= Task details =
Restate the lines of the material below word for word, from the first through the one containing "This IP requires", and include nothing else; pictures stay out.

----

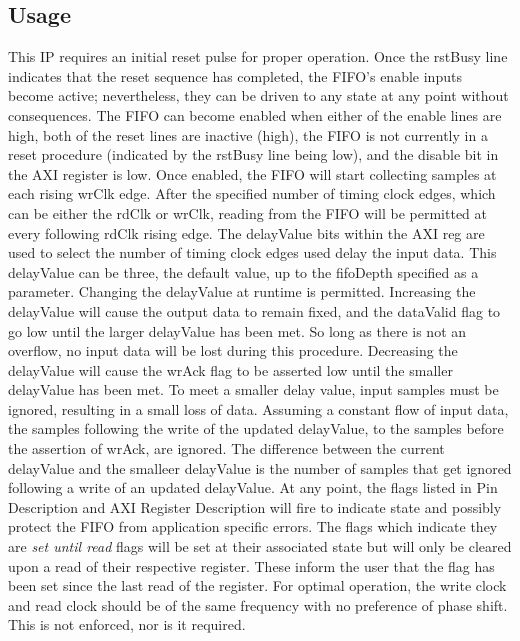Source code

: \documentclass[11pt]{article}
\begin{document}
\subsection{Usage}
This IP requires an initial reset pulse for proper operation. Once the rstBusy line indicates that the reset sequence has completed, the FIFO's enable
inputs become active; nevertheless, they can be driven to any state at any point without consequences. The FIFO can become enabled when either of the
enable lines are high, both of the reset lines are inactive (high), the FIFO is not currently in a reset procedure (indicated by the rstBusy line being
low), and the disable bit in the AXI register is low. Once enabled, the FIFO will start collecting samples at each rising wrClk edge.
After the specified number of timing clock edges, which can be either the rdClk or wrClk, reading from the FIFO will be permitted at every following
rdClk rising edge.\hfill\break
The delayValue bits within the AXI reg are used to select the number of timing clock edges used delay the input data. This delayValue can be three, the
default value, up to the fifoDepth specified as a parameter.
Changing the delayValue at runtime is permitted. Increasing the delayValue will cause the output data to remain fixed, and the dataValid flag to go low
until the larger delayValue has been met. So long as there is not an overflow, no input data will be lost during this procedure. Decreasing the delayValue
will cause the wrAck flag to be asserted low until the smaller delayValue has been met. To meet a smaller delay value, input samples must be ignored,
resulting in a small loss of data. Assuming a constant flow of input data, the samples following the write of the updated delayValue, to the samples
before the assertion of wrAck, are ignored. The difference between the current delayValue and the smalleer delayValue is the number of samples that get
ignored following a write of an updated delayValue.\hfill\break
At any point, the flags listed in Pin Description and  AXI Register Description will fire to indicate state and possibly protect the FIFO from application
specific errors. The flags which indicate they are \textit{set until read} flags will be set at their associated state but will only be cleared upon a
read of their respective register. These inform the user that the flag has been set since the last read of the register.\hfill\break
For optimal operation, the write clock and read clock should be of the same frequency with no preference of phase shift. This is not enforced, nor is it
required.
\end{document}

----

= Task answer =
Source code

: \documentclass[11pt]{article}
\begin{document}
\subsection{Usage}
This IP requires an initial reset pulse for proper operation. Once the rstBusy line indicates that the reset sequence has completed, the FIFO's enable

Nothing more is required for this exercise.